### TASK DESCRIPTION
Once the pictures are removed, reproduce what is left of the data below exactly.

##### EXERCISE MATERIALS

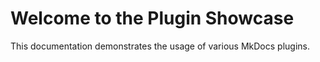 # Welcome to the Plugin Showcase

This documentation demonstrates the usage of various MkDocs plugins.
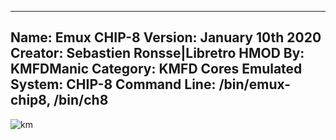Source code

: -----------------------
Name: Emux CHIP-8
Version: January 10th 2020
Creator: Sebastien Ronsse|Libretro
HMOD By: KMFDManic
Category: KMFD Cores
Emulated System: CHIP-8
Command Line: /bin/emux-chip8, /bin/ch8
-----------------------
![km](https://i.imgur.com/uVw94hC.png)
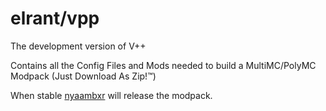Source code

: # elrant/vpp
The development version of V++

Contains all the Config Files and Mods needed to build a MultiMC/PolyMC Modpack (Just Download As Zip!:tm:)

When stable [nyaambxr](https://github.com/nyaambxr) will release the modpack.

##########

### ANSWER TO THE PROBLEM
 # Welcome to the Plugin Showcase

This documentation demonstrates the usage of various MkDocs plugins.
Source code

: -----------------------
Name: Emux CHIP-8
Version: January 10th 2020
Creator: Sebastien Ronsse|Libretro
HMOD By: KMFDManic
Category: KMFD Cores
Emulated System: CHIP-8
Command Line: /bin/emux-chip8, /bin/ch8
-----------------------
![km](https://i.imgur.com/uVw94hC.png)
Source code

: # elrant/vpp
The development version of V++

Contains all the Config Files and Mods needed to build a MultiMC/PolyMC Modpack (Just Download As Zip!:tm:)

When stable [nyaambxr](https://github.com/nyaambxr) will release the modpack.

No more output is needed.